Directions for Future Research

This study has documented a range of barriers hampering ECEC participation, the perceived importance of those barriers, and a variety of strategies thought to facilitate ECEC participation among families from a range of socio-economic backgrounds (in terms of education and income). However, further research is needed to explore the factors affecting ECEC participation among more specific sub-groups such as rural and remote versus urban populations, and families experiencing different forms of disadvantage (e.g., single-parent families, relatively young parenthood, extreme poverty, disability, or health issues). Such work is needed not only to determine the extent to which the factors identified in the current research influence ECEC participation among these groups, but to check for additional barriers and facilitators. Along a similar line, there is also a need to conduct research with fathers. Current methods of enlisting parents in ECEC research inadvertently target mothers as they are typically more engaged in all ECEC service types. The experiences, thoughts, feelings, and behaviors of fathers have been neglected in early childhood research (Ames, Glenton, & Lewin, 2017, Ancell, Bruns, & Chitiyo, 2016), but are likely very important for understanding how family dynamics might influence ECEC participation.

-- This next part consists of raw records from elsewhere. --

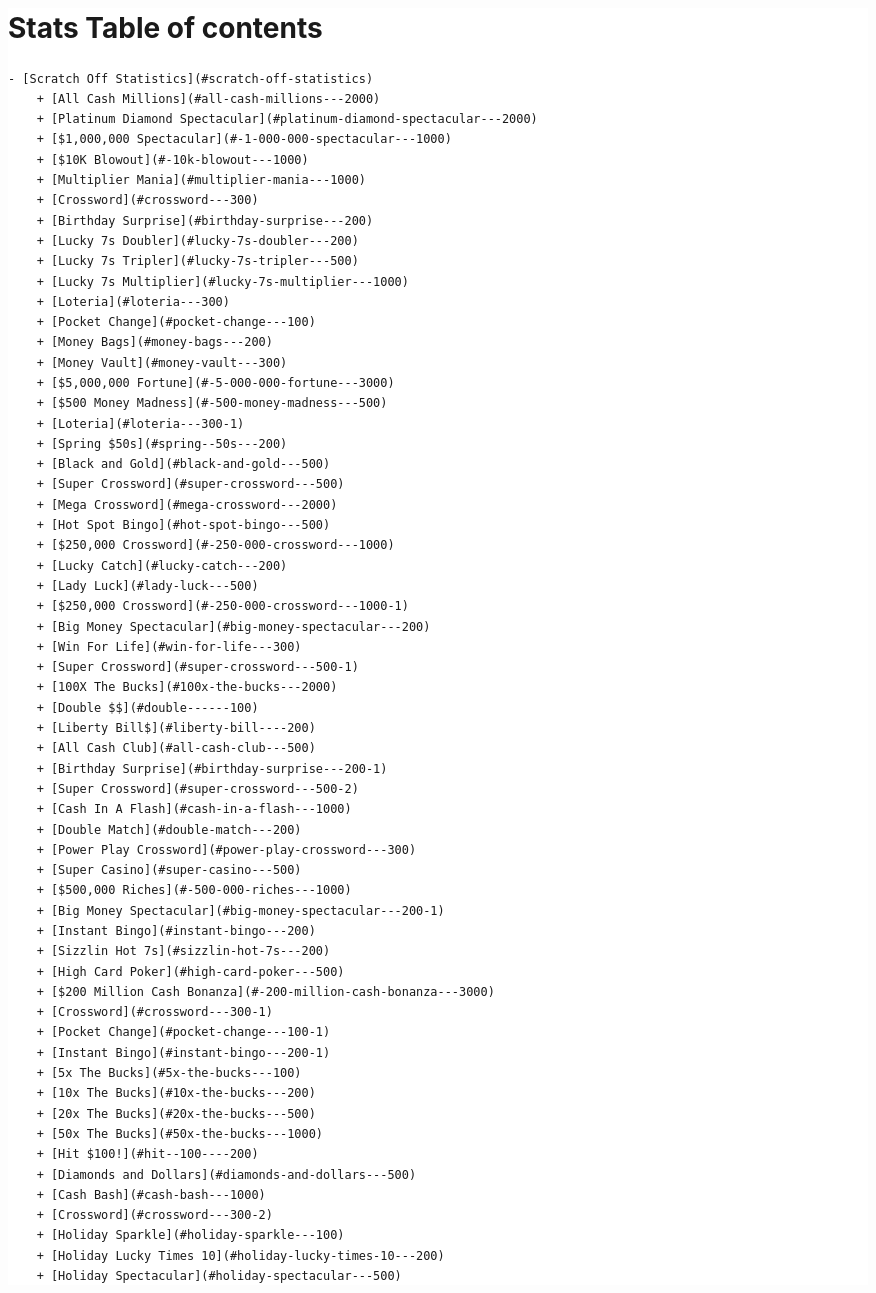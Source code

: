 Stats Table of contents
=================



	- [Scratch Off Statistics](#scratch-off-statistics)
		+ [All Cash Millions](#all-cash-millions---2000)
		+ [Platinum Diamond Spectacular](#platinum-diamond-spectacular---2000)
		+ [$1,000,000 Spectacular](#-1-000-000-spectacular---1000)
		+ [$10K Blowout](#-10k-blowout---1000)
		+ [Multiplier Mania](#multiplier-mania---1000)
		+ [Crossword](#crossword---300)
		+ [Birthday Surprise](#birthday-surprise---200)
		+ [Lucky 7s Doubler](#lucky-7s-doubler---200)
		+ [Lucky 7s Tripler](#lucky-7s-tripler---500)
		+ [Lucky 7s Multiplier](#lucky-7s-multiplier---1000)
		+ [Loteria](#loteria---300)
		+ [Pocket Change](#pocket-change---100)
		+ [Money Bags](#money-bags---200)
		+ [Money Vault](#money-vault---300)
		+ [$5,000,000 Fortune](#-5-000-000-fortune---3000)
		+ [$500 Money Madness](#-500-money-madness---500)
		+ [Loteria](#loteria---300-1)
		+ [Spring $50s](#spring--50s---200)
		+ [Black and Gold](#black-and-gold---500)
		+ [Super Crossword](#super-crossword---500)
		+ [Mega Crossword](#mega-crossword---2000)
		+ [Hot Spot Bingo](#hot-spot-bingo---500)
		+ [$250,000 Crossword](#-250-000-crossword---1000)
		+ [Lucky Catch](#lucky-catch---200)
		+ [Lady Luck](#lady-luck---500)
		+ [$250,000 Crossword](#-250-000-crossword---1000-1)
		+ [Big Money Spectacular](#big-money-spectacular---200)
		+ [Win For Life](#win-for-life---300)
		+ [Super Crossword](#super-crossword---500-1)
		+ [100X The Bucks](#100x-the-bucks---2000)
		+ [Double $$](#double------100)
		+ [Liberty Bill$](#liberty-bill----200)
		+ [All Cash Club](#all-cash-club---500)
		+ [Birthday Surprise](#birthday-surprise---200-1)
		+ [Super Crossword](#super-crossword---500-2)
		+ [Cash In A Flash](#cash-in-a-flash---1000)
		+ [Double Match](#double-match---200)
		+ [Power Play Crossword](#power-play-crossword---300)
		+ [Super Casino](#super-casino---500)
		+ [$500,000 Riches](#-500-000-riches---1000)
		+ [Big Money Spectacular](#big-money-spectacular---200-1)
		+ [Instant Bingo](#instant-bingo---200)
		+ [Sizzlin Hot 7s](#sizzlin-hot-7s---200)
		+ [High Card Poker](#high-card-poker---500)
		+ [$200 Million Cash Bonanza](#-200-million-cash-bonanza---3000)
		+ [Crossword](#crossword---300-1)
		+ [Pocket Change](#pocket-change---100-1)
		+ [Instant Bingo](#instant-bingo---200-1)
		+ [5x The Bucks](#5x-the-bucks---100)
		+ [10x The Bucks](#10x-the-bucks---200)
		+ [20x The Bucks](#20x-the-bucks---500)
		+ [50x The Bucks](#50x-the-bucks---1000)
		+ [Hit $100!](#hit--100----200)
		+ [Diamonds and Dollars](#diamonds-and-dollars---500)
		+ [Cash Bash](#cash-bash---1000)
		+ [Crossword](#crossword---300-2)
		+ [Holiday Sparkle](#holiday-sparkle---100)
		+ [Holiday Lucky Times 10](#holiday-lucky-times-10---200)
		+ [Holiday Spectacular](#holiday-spectacular---500)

This information could be particularly instructive for the development of strategies to address maternal role beliefs that block ECEC participation.

Further research is also needed to identify and test specific strategies for addressing ECEC participation barriers. For each barrier, there are likely to be solutions operating at different levels of the social-ecological model. For example, strategies to reduce participation costs, or promote the benefits of ECEC participation, can be applied at both program-service and policy-environment levels. At the program-service level, indirect transportation costs could be reduced by the operation of kindergarten buses (potentially in partnership with primary schools) or facilitation of family car-pooling. At the policy-environment level, costs could be reduced by providing free public transport to and from ECEC services, expanding government eligibility criteria for access to subsidized ECEC, or providing incentives for services to reduce fees. Likewise, strategies to promote parent awareness of ECEC benefits may operate at different levels (e.g., government-funded national media campaigns, employment of outreach coordinators, grassroots advertising by providers). Future research should also explore the acceptability, feasibility, and effectiveness of various strategies to increase ECEC participation.

Conclusion

Overall, this study shows considerable convergence across parent and provider views on the importance of various ECEC participation barriers and facilitators, and highlights specific divergences. Findings indicate the need to: (a) reduce both direct and indirect service costs; (b) increase flexibility in program formatting so participation can be coordinated with the demands of work and other family responsibilities; (c) more effectively promote the benefits of play-based learning in formal ECEC settings; and (d) change attitudes about maternal roles and child readiness to participate in ECEC. Application of the SEM framework to interview data demonstrates the ecological complexity of ECEC participation, and illustrates the importance of both addressing barriers and harnessing facilitators across multiple levels. As such, the study provides a valuable resource for policy development and decision-making that could substantively increase ECEC participation, and by extension reduce both the individual and societal economic burdens associated with missed ECEC opportunities.